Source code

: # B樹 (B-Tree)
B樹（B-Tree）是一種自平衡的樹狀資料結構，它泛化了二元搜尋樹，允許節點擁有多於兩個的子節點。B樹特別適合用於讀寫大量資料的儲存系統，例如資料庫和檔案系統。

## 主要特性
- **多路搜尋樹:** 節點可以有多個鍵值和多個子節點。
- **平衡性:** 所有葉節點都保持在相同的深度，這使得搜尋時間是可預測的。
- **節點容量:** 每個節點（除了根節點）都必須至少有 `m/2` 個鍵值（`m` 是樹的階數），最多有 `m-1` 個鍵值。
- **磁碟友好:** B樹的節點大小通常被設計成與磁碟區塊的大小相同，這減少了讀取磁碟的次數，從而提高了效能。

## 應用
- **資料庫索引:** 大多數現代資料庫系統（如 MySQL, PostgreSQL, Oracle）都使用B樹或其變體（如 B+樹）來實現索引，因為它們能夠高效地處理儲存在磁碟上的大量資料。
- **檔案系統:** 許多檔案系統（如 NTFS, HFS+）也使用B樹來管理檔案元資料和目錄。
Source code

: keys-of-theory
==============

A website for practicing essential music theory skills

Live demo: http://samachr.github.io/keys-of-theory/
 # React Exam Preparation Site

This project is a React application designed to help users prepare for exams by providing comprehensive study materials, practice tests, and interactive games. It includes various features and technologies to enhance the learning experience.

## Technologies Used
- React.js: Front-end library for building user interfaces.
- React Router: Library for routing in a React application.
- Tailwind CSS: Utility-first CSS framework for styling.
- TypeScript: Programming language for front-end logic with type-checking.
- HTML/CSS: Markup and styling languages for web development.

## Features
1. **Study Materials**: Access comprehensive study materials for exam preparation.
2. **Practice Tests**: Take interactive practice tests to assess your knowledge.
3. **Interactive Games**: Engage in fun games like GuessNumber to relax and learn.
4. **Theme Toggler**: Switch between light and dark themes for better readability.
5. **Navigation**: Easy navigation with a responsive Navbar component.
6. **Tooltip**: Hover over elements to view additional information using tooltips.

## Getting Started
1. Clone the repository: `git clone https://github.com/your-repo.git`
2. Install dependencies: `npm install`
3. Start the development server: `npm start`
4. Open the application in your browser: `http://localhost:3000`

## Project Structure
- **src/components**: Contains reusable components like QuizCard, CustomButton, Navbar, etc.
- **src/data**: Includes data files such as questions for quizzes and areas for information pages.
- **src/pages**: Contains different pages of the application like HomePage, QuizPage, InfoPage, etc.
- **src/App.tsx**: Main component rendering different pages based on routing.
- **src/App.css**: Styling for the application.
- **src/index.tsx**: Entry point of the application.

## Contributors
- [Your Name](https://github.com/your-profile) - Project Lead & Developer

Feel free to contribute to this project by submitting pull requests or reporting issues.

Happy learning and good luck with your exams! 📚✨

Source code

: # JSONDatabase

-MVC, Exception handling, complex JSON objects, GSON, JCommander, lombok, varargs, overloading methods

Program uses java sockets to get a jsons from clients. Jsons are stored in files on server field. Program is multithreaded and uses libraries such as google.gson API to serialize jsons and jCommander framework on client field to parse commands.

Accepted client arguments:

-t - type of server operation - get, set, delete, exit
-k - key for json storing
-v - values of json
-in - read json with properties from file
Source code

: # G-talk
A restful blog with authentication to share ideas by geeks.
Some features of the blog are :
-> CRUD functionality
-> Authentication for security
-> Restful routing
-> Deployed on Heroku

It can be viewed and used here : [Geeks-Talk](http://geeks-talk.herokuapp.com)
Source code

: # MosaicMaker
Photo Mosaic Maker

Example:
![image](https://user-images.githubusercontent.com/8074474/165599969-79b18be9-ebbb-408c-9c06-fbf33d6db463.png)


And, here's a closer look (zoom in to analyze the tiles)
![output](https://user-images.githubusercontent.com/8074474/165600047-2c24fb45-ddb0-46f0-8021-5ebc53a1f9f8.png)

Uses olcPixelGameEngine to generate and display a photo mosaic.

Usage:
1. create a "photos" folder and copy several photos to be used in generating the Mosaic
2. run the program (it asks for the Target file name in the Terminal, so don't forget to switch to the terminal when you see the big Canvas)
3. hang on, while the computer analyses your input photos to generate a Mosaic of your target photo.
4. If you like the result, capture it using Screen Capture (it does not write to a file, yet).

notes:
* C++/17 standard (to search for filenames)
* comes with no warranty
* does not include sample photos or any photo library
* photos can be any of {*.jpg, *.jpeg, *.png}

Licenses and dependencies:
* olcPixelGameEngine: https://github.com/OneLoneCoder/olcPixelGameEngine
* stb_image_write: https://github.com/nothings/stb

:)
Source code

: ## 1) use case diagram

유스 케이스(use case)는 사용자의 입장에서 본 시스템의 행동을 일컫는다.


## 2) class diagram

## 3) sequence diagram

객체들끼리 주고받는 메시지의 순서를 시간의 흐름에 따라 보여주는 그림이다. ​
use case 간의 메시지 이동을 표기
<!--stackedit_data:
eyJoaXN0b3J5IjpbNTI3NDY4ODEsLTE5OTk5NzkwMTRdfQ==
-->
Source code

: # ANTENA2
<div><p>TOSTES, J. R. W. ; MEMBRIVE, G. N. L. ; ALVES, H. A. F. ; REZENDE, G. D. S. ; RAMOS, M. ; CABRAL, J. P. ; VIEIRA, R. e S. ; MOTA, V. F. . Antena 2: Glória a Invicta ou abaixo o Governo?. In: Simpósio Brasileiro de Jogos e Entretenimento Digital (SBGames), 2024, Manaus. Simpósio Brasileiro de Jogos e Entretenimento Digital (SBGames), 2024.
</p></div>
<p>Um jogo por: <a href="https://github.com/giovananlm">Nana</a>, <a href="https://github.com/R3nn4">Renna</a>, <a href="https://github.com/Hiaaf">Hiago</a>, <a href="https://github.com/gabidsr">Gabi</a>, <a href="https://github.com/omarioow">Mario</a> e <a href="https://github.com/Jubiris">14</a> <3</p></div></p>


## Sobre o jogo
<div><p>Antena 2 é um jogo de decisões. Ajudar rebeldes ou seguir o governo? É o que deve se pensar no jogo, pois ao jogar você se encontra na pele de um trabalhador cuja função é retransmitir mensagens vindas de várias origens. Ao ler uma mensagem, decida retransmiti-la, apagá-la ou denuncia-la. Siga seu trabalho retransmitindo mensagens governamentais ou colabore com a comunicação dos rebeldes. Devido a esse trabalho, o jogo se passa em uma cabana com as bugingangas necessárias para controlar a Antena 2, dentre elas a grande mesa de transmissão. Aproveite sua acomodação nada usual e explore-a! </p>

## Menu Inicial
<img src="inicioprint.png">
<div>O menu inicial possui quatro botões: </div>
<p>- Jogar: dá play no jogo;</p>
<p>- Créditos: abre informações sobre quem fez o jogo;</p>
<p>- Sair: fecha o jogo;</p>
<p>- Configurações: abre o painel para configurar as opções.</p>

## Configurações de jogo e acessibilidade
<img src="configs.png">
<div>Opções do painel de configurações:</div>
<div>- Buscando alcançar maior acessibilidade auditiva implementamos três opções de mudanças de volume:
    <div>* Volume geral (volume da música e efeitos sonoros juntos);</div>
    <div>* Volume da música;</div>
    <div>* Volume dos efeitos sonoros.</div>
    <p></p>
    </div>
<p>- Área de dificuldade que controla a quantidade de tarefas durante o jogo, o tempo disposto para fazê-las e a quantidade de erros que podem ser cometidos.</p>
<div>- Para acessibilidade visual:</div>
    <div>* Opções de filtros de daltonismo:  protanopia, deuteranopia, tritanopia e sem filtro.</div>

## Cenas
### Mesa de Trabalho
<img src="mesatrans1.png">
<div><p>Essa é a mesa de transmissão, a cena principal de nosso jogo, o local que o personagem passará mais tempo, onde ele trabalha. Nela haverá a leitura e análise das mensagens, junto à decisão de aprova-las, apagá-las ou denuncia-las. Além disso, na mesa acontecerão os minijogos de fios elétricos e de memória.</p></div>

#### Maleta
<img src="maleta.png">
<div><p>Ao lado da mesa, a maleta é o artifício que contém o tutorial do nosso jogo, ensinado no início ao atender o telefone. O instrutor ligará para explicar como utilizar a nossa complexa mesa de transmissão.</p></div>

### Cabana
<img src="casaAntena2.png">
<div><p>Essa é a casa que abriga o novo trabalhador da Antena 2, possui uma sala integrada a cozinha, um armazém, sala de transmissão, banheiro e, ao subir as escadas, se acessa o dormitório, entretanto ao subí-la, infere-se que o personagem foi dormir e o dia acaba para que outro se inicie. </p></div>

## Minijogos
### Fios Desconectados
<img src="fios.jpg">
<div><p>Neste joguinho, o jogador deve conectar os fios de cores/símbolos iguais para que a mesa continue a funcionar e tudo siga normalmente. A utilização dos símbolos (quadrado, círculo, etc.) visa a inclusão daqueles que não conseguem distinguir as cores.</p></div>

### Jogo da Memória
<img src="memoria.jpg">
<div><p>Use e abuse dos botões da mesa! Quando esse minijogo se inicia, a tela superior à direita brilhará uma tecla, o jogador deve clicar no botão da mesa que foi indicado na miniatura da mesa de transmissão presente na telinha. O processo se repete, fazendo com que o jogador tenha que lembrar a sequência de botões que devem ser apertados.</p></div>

........

WORK TO COMPLETE: Gather each line in the data that holds the string "jogador".

RESULT:
<div><p>Neste joguinho, o jogador deve conectar os fios de cores/símbolos iguais para que a mesa continue a funcionar e tudo siga normalmente. A utilização dos símbolos (quadrado, círculo, etc.) visa a inclusão daqueles que não conseguem distinguir as cores.</p></div>
<div><p>Use e abuse dos botões da mesa! Quando esse minijogo se inicia, a tela superior à direita brilhará uma tecla, o jogador deve clicar no botão da mesa que foi indicado na miniatura da mesa de transmissão presente na telinha. O processo se repete, fazendo com que o jogador tenha que lembrar a sequência de botões que devem ser apertados.</p></div>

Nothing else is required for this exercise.